Memorandum by the United Nations Adviser, Bureau of Far Eastern Affairs (Bacon), to the Deputy Director of the Office of Northeast Asian Affairs (McClurkin)

  • Subject:
  • Japanese Membership in the United Nations.

With the near approach of the entrance into force of the Japanese Peace Treaty,1 the question of Japan’s desire to become a member of the UN enters the stage of a practical problem. It is to be expected that Japan may approach us in the near future for advice on the best tactics to be followed. In any case, Japan’s probable candidacy will become a factor in our general planning on the membership question.

[Here follows a brief background resumé of the membership question.]

The Department is now restudying its membership position. There is a general feeling that a change is necessary and that the only apparent avenue for progress is in the direction of a package deal. The question remains: What states should be in the package?

II. Situation With Respect To Japan.

Japan’s candidacy will raise to 17 the number of states awaiting admission and will further increase the disbalance in our favor between Soviet and non-Soviet candidates.

Our main interest in connection with Japan should be to secure its admission at the earliest possible date. Will Japan be likely to fare better as part of a package or on an individual basis?
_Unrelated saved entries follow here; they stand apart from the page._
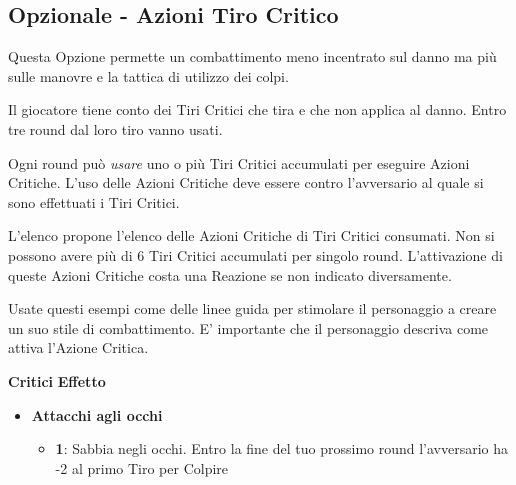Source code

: \begin{multicols}{2}


\subsection{Opzionale - Azioni Tiro Critico}\label{OpzionaleAzioniTiroCritico}\hypertarget{OpzionaleAzioniTiroCritico}{}

Questa Opzione permette un combattimento meno incentrato sul danno ma più sulle manovre e la tattica di utilizzo dei colpi.

Il giocatore tiene conto dei Tiri Critici che tira e che non applica al danno. Entro tre round dal loro tiro vanno usati.

Ogni round può \emph{usare} uno o più Tiri Critici accumulati per eseguire Azioni Critiche. L'uso delle Azioni Critiche deve essere contro l'avversario al quale si sono effettuati i Tiri Critici.

L'elenco propone l'elenco delle Azioni Critiche di Tiri Critici consumati. Non si possono avere più di 6 Tiri Critici accumulati per singolo round.
L'attivazione di queste Azioni Critiche costa una Reazione se non indicato diversamente.

Usate questi esempi come delle linee guida per stimolare il personaggio a creare un suo stile di combattimento. E' importante che il personaggio descriva come attiva l'Azione Critica.

\medskip

\noindent\textbf{Critici} \hskip 0.5cm \textbf{Effetto}

\medskip

\begin{itemize}[leftmargin=*]
	\setlength{\itemsep}{0pt}

	\item \textbf{Attacchi agli occhi}
	\begin{itemize}[leftmargin=*]
		\setlength{\itemsep}{0pt}
		\item \textbf{1}: Sabbia negli occhi. Entro la fine del tuo prossimo round l'avversario ha -2 al primo Tiro per Colpire


\end{itemize}
\end{itemize}
\end{multicols}

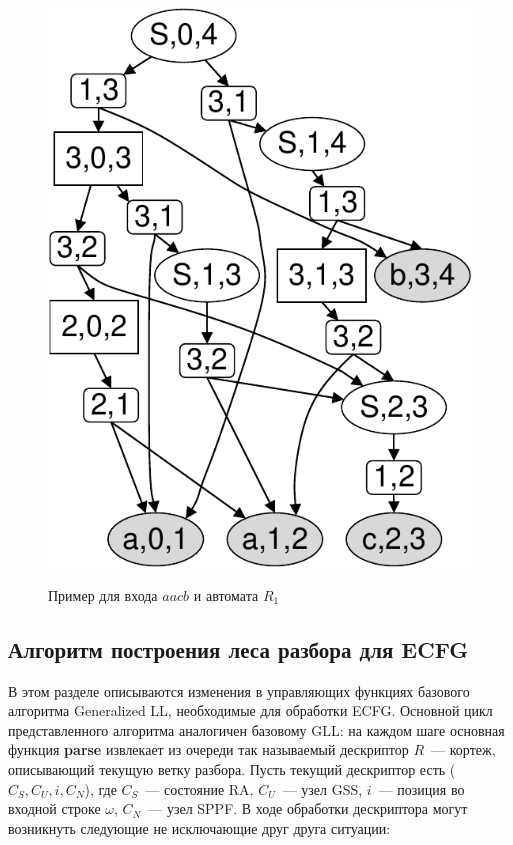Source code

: \begin{figure}[ht]
{		\includegraphics[scale=.4]{./Gorohov/pictures/G0SPPFwithPackedNodes.pdf}
		\label{fig:SPPFForG0}
	}
	\caption{Пример для входа $ aacb $ и автомата $R_1$}
	\label{fig:fig2}
\end{figure}

\subsection{Алгоритм построения леса разбора для ECFG}
В этом разделе описываются изменения в управляющих функциях базового алгоритма 
Generalized LL, необходимые для обработки ECFG. Основной цикл 
представленного алгоритма аналогичен базовому
GLL: на каждом шаге основная функция \textbf{parse} извлекает из очереди так называемый дескриптор
$R$~--- кортеж, описывающий текущую ветку разбора. Пусть текущий дескриптор есть ($C_S, C_U, i, C_N$),
где $C_S$~--- состояние RA, $C_U$~--- узел GSS, $i$~--- позиция во входной строке 
$\omega$, $C_N$~--- узел SPPF. В ходе обработки дескриптора могут возникнуть следующие
не исключающие друг друга ситуации:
On an individual basis there is the matter of the Soviet veto. It might be argued that as the USSR is intent on cultivating Japan it would not risk alienating Japanese opinion by a veto of Japan’s application. Similar considerations, however, existed in connection with [Page 807] Italy and the Soviet Union vetoed the application. In the case of Japan, the Soviet Union might seek to justify its veto on the technical basis that a state of war still legally exists between the USSR and Japan or on the propaganda basis that Japan under the peace treaty is not in fact an independent state.
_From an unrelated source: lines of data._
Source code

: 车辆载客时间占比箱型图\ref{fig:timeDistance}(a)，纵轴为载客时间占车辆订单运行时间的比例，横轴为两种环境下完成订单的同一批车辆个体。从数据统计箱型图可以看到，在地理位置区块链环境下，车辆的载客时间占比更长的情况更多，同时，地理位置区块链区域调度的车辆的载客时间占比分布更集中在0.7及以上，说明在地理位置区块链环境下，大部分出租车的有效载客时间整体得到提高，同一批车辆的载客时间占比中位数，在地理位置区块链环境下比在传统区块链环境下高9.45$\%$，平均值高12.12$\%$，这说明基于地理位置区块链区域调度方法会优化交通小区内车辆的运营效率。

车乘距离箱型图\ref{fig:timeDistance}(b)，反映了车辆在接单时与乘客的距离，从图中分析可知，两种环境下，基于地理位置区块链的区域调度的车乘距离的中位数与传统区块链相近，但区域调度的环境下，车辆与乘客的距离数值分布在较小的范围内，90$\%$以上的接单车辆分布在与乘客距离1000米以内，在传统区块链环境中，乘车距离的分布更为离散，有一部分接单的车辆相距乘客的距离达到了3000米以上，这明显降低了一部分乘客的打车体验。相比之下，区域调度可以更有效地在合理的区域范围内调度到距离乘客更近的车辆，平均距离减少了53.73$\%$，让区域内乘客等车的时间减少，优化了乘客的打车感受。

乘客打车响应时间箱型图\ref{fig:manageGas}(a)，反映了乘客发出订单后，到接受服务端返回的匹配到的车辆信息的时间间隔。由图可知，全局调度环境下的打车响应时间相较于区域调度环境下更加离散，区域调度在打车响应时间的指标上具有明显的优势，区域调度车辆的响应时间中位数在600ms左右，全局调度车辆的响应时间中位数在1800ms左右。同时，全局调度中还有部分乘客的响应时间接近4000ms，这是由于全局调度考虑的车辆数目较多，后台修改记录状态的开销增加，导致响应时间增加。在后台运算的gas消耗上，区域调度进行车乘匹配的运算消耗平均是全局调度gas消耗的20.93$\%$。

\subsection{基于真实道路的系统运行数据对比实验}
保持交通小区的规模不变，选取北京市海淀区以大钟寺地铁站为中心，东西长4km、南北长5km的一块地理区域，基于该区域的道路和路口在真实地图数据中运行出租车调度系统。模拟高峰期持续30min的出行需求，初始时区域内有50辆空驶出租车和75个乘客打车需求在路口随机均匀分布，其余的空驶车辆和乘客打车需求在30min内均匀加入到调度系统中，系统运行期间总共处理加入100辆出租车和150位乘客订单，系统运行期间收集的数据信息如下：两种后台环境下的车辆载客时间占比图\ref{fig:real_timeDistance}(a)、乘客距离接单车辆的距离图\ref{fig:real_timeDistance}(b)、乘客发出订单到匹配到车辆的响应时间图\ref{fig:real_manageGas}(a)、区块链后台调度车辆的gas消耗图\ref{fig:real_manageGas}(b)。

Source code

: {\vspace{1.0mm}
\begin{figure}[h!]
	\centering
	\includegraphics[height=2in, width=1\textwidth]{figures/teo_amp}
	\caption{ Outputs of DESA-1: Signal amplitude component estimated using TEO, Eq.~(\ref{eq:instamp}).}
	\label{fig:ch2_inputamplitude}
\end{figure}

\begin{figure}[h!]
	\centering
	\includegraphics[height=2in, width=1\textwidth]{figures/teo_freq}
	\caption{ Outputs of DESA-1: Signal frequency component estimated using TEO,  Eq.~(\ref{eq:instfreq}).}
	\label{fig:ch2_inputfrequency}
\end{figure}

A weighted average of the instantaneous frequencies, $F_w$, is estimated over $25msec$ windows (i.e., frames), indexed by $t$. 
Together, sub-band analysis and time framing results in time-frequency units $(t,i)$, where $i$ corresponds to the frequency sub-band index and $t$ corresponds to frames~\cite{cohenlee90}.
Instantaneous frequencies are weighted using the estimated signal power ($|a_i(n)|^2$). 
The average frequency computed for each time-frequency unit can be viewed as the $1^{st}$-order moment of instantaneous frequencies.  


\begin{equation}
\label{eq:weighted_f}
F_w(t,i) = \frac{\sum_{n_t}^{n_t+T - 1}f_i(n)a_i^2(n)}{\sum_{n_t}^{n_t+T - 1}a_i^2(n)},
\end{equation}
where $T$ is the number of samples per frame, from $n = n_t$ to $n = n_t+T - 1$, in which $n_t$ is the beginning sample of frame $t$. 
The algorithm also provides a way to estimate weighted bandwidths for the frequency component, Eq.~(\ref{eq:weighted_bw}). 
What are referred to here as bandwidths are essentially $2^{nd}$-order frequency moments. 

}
There would, of course, be no obstacle to Japan’s attempting a separate candidacy and, if that were vetoed, trying again as part of a package deal. So far as the US is concerned there might be some political gain from the USSR’s being forced to veto a Japanese application. There might at the same time be a slight disadvantage in that Japan would thereupon be publicly labelled as a non-Soviet candidate and hence the construction of the package deal might become more expensive.
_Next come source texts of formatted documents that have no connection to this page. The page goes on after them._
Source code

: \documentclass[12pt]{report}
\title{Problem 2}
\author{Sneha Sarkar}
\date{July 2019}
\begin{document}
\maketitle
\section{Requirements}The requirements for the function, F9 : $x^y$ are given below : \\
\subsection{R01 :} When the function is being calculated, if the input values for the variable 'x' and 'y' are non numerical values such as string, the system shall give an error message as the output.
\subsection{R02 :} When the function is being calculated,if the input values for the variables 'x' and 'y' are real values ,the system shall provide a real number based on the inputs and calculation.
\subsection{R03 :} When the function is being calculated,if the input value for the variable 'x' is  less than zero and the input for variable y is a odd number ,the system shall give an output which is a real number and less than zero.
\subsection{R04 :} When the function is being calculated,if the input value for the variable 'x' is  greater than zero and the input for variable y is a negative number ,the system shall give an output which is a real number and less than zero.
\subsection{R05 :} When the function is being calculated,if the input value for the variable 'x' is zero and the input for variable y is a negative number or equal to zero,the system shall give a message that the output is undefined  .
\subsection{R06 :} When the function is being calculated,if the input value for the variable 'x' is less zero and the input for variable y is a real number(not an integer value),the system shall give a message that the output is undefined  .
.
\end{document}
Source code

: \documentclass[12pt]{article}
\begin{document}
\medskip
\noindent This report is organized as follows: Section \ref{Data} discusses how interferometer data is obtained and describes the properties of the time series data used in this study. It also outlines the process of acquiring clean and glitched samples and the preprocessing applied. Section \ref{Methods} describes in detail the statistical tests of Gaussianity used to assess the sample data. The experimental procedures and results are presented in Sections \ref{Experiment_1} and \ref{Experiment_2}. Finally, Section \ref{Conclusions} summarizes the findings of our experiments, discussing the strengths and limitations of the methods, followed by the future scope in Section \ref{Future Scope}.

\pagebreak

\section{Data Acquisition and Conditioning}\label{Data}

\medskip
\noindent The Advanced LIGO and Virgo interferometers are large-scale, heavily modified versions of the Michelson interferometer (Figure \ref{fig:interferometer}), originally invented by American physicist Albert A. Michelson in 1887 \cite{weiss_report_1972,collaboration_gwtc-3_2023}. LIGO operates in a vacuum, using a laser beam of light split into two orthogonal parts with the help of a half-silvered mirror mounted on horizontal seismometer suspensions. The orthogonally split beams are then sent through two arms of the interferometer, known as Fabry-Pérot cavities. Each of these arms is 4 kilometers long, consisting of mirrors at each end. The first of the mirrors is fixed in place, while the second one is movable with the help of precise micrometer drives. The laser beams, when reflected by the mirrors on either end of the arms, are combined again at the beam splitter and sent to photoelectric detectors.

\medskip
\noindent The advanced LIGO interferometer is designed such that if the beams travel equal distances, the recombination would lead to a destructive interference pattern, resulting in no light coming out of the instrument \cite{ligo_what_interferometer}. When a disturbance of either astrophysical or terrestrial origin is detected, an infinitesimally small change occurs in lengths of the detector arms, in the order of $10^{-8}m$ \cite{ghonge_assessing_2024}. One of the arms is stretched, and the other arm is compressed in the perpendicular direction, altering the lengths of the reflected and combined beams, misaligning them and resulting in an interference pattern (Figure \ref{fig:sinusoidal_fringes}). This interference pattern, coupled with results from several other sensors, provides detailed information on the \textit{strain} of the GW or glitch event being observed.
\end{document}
Japan, of course, must be included in any package deal that we might favor. Its inclusion will, however, present problems. Barring a political settlement for Korea or Indochina, between now and the next GA, there is no possibility that the USSR would be prepared to accept any package deal whatever that included either candidate. Inclusion of Japan and the omission of Korea would add to our already existing difficulties with respect to public opinion in Korea; while omission of the two countries would also make their eventual admission problematical at best. It is certain that the USSR will wish to include Outer Mongolia.

III. Conclusions.

If the Japanese approach us for advice we should explain fully the procedural problems involved in Japanese membership. We should inform them that we would not be prepared to consent to any over-all membership arrangement that did not include Japan. We should also state that if Japan wishes to try a separate candidacy we would, of course, support Japan’s admission.
Comments on the situation of other Far Eastern candidates will be reserved until a specific proposal for a package deal, now in preparation in UNA as a basis for discussion, is received.
  1. For documentation on this subject, see volume xiii.